● **TO DO**:
Nothing but the lines from the start of the entries through the line holding "2023-09-03 at 11 04" is to be repeated, exactly and with pictures excluded.

● **Excerpts from a dataset**:
*** Block opens ***
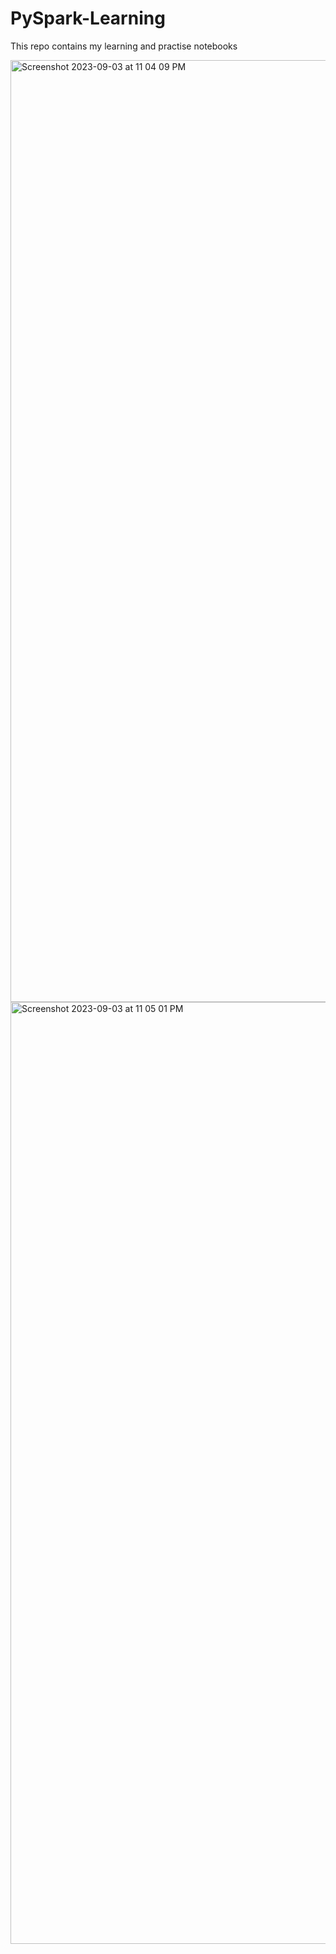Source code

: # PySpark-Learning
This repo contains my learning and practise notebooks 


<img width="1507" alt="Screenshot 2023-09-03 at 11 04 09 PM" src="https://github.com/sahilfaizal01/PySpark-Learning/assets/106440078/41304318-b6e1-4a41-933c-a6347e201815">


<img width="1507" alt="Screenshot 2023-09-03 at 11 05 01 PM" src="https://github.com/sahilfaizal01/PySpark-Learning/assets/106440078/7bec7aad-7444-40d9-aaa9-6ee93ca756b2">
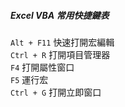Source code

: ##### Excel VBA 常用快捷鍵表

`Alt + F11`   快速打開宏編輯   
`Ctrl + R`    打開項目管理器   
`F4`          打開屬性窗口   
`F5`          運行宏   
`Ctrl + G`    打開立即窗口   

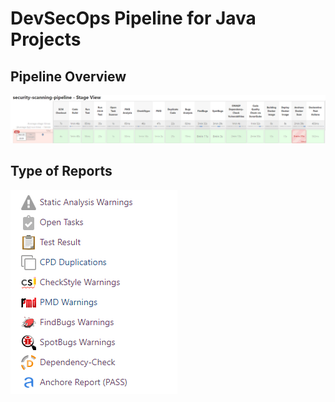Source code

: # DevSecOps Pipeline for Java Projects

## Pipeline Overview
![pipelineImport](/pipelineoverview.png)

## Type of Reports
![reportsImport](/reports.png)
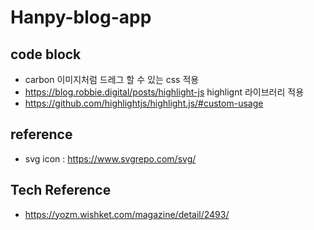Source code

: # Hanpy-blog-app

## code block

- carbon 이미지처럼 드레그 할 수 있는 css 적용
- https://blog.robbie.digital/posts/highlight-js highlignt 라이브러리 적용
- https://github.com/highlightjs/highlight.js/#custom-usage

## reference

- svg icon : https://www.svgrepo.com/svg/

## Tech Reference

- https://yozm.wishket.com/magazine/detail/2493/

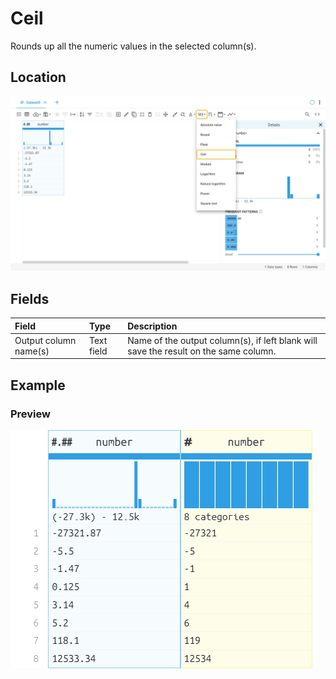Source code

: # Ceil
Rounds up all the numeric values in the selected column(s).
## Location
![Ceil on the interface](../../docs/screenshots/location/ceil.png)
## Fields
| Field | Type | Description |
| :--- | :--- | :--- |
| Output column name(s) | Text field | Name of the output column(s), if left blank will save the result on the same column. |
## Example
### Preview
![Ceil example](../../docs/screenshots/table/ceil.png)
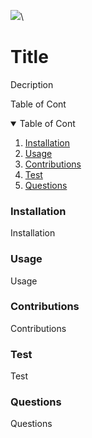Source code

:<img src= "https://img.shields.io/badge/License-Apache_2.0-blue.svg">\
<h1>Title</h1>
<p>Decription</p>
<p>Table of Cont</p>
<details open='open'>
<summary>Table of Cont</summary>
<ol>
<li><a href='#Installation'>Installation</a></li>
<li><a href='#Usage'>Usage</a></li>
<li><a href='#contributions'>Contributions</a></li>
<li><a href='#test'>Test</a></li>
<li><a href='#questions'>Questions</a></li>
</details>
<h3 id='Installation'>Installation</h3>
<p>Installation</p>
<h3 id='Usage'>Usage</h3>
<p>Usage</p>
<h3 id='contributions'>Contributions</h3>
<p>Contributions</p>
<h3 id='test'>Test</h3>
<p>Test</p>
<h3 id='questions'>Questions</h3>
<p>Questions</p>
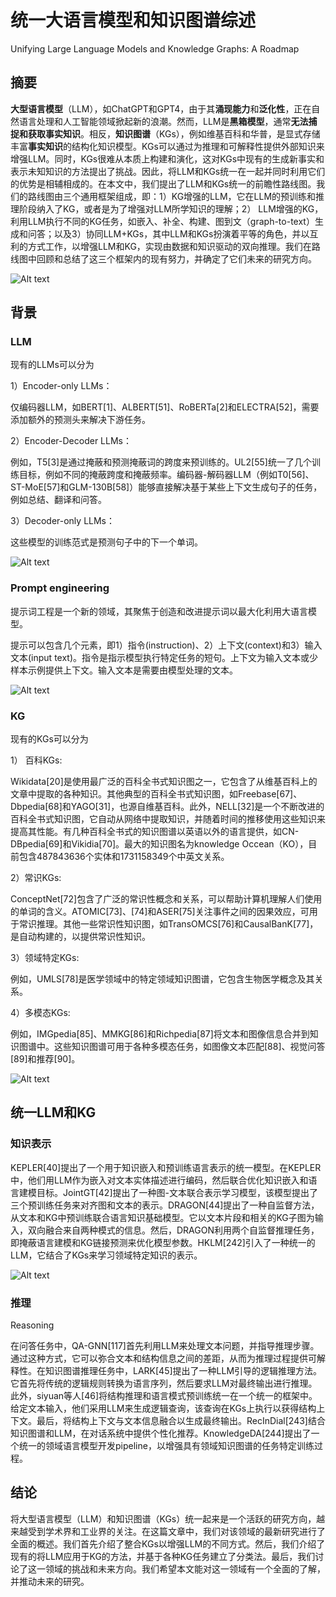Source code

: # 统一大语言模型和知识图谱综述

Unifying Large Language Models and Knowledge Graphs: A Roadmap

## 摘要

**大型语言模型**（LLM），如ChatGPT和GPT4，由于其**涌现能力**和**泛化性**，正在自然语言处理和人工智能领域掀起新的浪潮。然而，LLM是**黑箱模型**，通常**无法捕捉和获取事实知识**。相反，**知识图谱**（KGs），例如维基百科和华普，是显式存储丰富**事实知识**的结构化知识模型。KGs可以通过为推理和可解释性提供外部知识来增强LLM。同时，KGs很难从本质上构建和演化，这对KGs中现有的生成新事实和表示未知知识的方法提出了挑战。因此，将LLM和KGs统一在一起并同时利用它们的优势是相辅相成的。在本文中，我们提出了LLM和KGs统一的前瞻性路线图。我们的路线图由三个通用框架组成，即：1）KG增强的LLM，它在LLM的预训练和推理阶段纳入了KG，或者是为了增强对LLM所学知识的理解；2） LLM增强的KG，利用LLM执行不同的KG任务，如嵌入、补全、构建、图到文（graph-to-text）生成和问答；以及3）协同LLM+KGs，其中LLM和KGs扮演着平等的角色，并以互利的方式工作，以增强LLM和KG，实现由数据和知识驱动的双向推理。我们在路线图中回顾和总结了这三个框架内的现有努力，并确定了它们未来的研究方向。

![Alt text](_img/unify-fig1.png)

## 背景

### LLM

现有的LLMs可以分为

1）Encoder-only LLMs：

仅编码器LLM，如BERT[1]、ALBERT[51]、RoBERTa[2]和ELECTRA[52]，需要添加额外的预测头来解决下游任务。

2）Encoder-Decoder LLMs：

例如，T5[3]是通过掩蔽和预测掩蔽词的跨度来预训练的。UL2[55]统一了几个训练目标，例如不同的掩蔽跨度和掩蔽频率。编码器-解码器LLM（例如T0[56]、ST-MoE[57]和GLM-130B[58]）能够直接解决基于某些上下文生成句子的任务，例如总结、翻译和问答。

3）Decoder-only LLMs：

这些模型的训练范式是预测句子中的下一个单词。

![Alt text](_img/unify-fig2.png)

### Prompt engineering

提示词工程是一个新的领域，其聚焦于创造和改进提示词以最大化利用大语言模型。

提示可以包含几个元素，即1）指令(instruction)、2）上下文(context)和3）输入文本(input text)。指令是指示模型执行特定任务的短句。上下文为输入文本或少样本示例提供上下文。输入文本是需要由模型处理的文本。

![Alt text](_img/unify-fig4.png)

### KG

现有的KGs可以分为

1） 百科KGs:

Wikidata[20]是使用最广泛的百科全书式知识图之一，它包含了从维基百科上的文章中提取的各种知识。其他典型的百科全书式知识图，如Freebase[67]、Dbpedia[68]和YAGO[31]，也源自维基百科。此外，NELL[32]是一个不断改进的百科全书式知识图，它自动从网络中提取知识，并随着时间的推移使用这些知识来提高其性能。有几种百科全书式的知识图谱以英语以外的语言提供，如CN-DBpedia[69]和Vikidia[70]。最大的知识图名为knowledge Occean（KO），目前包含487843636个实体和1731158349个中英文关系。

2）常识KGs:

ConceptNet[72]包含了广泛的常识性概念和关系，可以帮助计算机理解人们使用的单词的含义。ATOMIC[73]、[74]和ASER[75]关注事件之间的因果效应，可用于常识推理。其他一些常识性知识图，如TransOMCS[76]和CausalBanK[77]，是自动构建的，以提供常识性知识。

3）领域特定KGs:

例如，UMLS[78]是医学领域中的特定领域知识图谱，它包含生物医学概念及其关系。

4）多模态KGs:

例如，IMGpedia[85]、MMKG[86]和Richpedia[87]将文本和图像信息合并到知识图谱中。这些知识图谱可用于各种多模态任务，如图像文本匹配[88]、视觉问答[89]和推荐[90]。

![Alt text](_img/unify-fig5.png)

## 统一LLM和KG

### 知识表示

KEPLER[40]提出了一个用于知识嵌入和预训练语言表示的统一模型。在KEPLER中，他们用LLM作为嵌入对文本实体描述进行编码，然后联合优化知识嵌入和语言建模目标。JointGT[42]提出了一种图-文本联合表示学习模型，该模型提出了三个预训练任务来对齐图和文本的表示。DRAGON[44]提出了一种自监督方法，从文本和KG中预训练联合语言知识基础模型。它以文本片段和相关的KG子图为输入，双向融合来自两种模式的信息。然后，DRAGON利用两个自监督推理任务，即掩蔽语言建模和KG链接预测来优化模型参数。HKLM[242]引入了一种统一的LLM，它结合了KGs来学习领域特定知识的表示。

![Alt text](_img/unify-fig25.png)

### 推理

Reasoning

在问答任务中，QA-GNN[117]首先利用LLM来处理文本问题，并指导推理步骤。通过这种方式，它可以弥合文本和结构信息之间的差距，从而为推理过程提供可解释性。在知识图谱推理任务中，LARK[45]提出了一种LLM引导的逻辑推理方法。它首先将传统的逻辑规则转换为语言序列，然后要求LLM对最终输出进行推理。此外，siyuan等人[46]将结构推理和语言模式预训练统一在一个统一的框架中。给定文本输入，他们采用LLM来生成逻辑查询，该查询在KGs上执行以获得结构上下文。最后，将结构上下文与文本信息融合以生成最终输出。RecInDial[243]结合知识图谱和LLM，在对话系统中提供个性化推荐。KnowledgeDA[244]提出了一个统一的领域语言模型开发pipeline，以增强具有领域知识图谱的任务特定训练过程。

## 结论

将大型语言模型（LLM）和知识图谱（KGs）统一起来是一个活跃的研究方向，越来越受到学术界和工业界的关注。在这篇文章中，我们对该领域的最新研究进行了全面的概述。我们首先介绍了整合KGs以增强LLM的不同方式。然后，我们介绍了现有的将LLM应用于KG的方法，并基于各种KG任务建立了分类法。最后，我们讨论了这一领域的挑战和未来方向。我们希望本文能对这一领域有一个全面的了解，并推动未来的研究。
*** Block closes ***
● **SOLUTION FOR THIS PROBLEM**:
Source code

: # PySpark-Learning
This repo contains my learning and practise notebooks 


<img width="1507" alt="Screenshot 2023-09-03 at 11 04 09 PM" src="https://github.com/sahilfaizal01/PySpark-Learning/assets/106440078/41304318-b6e1-4a41-933c-a6347e201815">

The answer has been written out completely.